Dear President Obama, weapons can’t kill terrorist ideas
In a Sunday night speech from the Oval Office, President Obama called the deadly San Bernadino, California shooting “an act of terrorism designed to kill innocent people.”
There is no doubt the president is right. Syed Rizwan Farook, 28, and his 27-year-old wife Tashfeen Malik, walked into a holiday party at the San Bernadino County Health Department and killed 14 people with weapons they’d stockpiled, apparently in preparation for the attack.
Before carrying out the shootings, Farook had contact with people from the Al Qaeda-affiliated Nusra Front in Syria, according to federal investigators. Officials said Malik pledged allegiance to an Islamic State leader in a Facebook posting. Both husband and wife died in a police shootout shortly after the attack.
Though President Obama said there is no evidence to indicate that the attack was directed by terrorists abroad, he tacitly tied their ideology to that of ISIS, saying the couple had embraced “a perverted interpretation of Islam that calls for war against America and the West.”
Obama outlined a four-prong strategy to defeat the terror group.
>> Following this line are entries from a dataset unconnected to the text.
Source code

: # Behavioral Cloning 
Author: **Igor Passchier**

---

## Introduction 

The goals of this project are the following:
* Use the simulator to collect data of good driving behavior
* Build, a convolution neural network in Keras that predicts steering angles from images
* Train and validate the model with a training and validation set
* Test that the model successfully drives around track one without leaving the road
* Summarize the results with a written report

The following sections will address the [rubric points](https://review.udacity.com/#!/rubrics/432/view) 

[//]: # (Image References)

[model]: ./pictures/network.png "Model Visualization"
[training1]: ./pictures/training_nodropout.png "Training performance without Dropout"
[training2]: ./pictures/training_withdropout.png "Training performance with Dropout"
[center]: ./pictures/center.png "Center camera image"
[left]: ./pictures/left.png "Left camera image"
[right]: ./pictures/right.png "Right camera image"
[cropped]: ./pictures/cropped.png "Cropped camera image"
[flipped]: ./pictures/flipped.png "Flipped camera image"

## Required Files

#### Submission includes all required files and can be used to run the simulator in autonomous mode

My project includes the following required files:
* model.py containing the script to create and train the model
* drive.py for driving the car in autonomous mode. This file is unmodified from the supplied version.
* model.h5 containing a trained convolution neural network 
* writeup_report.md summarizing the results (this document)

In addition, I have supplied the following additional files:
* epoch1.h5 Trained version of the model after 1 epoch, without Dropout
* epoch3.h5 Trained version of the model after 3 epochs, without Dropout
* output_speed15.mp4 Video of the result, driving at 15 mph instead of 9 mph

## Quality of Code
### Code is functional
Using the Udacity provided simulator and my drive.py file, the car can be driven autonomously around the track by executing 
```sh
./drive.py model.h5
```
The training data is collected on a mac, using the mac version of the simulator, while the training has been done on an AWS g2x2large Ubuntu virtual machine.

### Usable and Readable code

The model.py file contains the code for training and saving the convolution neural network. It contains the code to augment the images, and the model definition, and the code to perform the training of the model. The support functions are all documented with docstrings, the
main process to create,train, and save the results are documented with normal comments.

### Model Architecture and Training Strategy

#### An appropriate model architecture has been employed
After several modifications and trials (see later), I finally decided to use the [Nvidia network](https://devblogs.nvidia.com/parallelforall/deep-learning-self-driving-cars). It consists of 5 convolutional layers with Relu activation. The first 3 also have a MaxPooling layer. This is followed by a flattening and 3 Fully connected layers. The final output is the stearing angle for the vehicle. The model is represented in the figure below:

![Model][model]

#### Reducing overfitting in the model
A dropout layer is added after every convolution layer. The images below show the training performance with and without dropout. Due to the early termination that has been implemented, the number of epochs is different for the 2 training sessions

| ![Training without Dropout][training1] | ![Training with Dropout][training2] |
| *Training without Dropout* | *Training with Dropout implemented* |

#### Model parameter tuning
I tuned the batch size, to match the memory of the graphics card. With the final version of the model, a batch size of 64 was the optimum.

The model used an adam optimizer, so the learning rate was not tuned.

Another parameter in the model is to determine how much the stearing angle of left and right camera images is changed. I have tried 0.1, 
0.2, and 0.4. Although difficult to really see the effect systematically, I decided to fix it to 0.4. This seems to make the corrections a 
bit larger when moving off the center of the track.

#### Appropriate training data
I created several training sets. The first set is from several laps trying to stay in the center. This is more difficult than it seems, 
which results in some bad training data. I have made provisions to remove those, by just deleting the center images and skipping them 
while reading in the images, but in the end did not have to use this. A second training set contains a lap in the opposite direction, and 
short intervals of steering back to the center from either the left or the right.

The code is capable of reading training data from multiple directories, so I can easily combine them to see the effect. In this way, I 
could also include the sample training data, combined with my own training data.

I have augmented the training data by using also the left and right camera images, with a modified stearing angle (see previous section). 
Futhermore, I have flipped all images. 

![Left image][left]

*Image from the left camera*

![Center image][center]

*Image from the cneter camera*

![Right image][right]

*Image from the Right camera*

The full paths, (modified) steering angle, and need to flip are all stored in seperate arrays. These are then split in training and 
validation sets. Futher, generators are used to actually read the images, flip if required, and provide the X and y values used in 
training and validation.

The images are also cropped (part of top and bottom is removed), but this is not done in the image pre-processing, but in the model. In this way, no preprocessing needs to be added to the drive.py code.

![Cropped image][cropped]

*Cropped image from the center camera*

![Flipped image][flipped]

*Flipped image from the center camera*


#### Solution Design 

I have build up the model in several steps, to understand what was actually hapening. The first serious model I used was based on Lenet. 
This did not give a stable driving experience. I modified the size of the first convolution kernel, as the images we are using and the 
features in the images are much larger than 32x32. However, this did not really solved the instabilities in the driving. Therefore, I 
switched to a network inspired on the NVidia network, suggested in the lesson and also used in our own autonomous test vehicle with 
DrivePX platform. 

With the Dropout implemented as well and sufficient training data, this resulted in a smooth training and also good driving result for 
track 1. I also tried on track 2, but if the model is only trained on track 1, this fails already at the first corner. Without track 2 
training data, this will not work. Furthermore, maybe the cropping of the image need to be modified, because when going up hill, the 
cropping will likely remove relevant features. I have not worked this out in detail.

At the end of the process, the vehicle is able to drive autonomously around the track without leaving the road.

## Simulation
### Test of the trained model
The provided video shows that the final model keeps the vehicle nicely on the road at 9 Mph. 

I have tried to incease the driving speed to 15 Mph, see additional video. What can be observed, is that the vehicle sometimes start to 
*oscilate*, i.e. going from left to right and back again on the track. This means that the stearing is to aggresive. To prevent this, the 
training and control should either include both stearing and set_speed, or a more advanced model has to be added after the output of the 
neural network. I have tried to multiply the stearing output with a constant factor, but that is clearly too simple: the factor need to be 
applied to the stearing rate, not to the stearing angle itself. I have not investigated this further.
It included direct military action by the U.S.; training and equipping Syrian and Iraqi forces on the ground; working with friends and allies–including Muslims–to defeat ISIS, and; working with the international community to find a political solution to the civil war in Syria.
It’s a strategy that has been roundly criticized by those seeking the Republican presidential nomination. In some instances, the criticism has ventured toward the ridiculous. I’ve heard candidates say we should kill the families of terrorists. I’ve heard them spout expletives about our need to drop bombs. I’ve heard things, quite frankly, that indicate we have very few candidates who are qualified to run the country.
Still, I don’t agree completely with our current strategy, because terrorism, to paraphrase the president, is a cancer that has no immediate cure. We can’t control it by restricting the legal flow of guns, because the purveyors of terror aren’t interested in legalities.
And while some, including Liberty University President Jerry Falwell Jr., have encouraged law-abiding citizens to acquire concealed gun carry permits to fight terrorism, that’s not the answer, either. Here’s why: You can kill an individual, but you can’t kill an idea.
If ideas died with people, America would have won the fight against modern-day terrorism by killing of al-Qaeda founder Osama bin Laden. If killing people were the only answer to fighting terrorism, then America would have won the day with the invasion of Iraq, or the war in Afghanistan, or the drone attacks that have killed terror leaders in one strike after another.
Ending terrorism isn’t just about killing people. It’s about defeating ideas. And if we are truly committed to creating an America that is safe from terrorism, the strategy, in my view, is a simple one: We must stand up for the principles we claim to hold dear.
If we believe in the cause of freedom, then we must stand for it unabashedly. Not with disingenuous self-interest, but with a true commitment to the ideal.
That means supporting freedom even when it’s uncomfortable. It means knowing that some countries will not embrace democracy. It means acknowledging that not all Muslims are responsible for the actions of terrorists. It means refusing to succumb to the xenophobia that would have us turn away refugees. It means realizing that we are not always right.
We must acknowledge the fact that securing our own economic advancement while paying lip service to the poverty of others does not create a safer world. It creates a more dangerous one.
Our enemies know this, and they are using it to their advantage.
In countries where poverty and lack of opportunity crushes the dreams of young people, it’s easy to convince them to die for even a false promise of freedom.
That cruel reality allows our enemies to recruit the hopeless. The answer, in my view, is clear.
We must vigorously defend ourselves against terrorism militarily, but we must also seek to win the victory through ideas.
We win when independence is more than a declaration. We win when freedom rings in the lives of the downtrodden. We win by taking actions that make democracy a reality and not a theory.
Perhaps then, instead of watching our enemies convince young people to die for false freedom, America can convince young people to live for true liberty.